● **Task prompt**
Reproduce word for word, from the entries below, the line with "- command-line option override", the line with "to the map.", and every line between them, and nothing more.

[Stored dataset items]
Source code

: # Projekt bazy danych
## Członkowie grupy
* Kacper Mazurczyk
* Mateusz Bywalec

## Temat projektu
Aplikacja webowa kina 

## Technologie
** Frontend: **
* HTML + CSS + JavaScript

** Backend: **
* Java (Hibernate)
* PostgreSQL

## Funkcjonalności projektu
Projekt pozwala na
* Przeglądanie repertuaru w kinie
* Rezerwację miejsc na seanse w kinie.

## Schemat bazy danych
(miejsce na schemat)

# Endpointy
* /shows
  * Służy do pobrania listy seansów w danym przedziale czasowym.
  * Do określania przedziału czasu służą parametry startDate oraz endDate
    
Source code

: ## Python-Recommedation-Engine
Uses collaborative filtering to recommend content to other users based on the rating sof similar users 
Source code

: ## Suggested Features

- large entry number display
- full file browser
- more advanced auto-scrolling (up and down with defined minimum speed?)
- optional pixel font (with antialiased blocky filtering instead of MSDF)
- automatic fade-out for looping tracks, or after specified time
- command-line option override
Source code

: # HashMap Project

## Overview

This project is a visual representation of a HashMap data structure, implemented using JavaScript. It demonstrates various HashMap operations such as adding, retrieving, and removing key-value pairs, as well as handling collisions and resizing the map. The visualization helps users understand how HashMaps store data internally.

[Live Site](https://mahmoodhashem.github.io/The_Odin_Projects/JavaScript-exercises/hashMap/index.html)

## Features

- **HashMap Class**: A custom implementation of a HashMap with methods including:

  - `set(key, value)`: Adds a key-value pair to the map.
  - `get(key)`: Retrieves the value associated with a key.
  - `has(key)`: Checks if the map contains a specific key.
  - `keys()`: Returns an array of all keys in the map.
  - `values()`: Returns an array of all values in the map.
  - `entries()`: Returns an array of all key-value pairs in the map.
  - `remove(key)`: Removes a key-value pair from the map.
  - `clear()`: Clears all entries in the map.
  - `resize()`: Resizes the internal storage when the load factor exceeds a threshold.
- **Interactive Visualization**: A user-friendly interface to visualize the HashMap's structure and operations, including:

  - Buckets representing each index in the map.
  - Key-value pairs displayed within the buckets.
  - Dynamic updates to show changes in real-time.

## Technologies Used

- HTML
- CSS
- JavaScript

● **Completed exercise**
- command-line option override
Source code

: # HashMap Project

## Overview

This project is a visual representation of a HashMap data structure, implemented using JavaScript. It demonstrates various HashMap operations such as adding, retrieving, and removing key-value pairs, as well as handling collisions and resizing the map. The visualization helps users understand how HashMaps store data internally.

[Live Site](https://mahmoodhashem.github.io/The_Odin_Projects/JavaScript-exercises/hashMap/index.html)

## Features

- **HashMap Class**: A custom implementation of a HashMap with methods including:

  - `set(key, value)`: Adds a key-value pair to the map.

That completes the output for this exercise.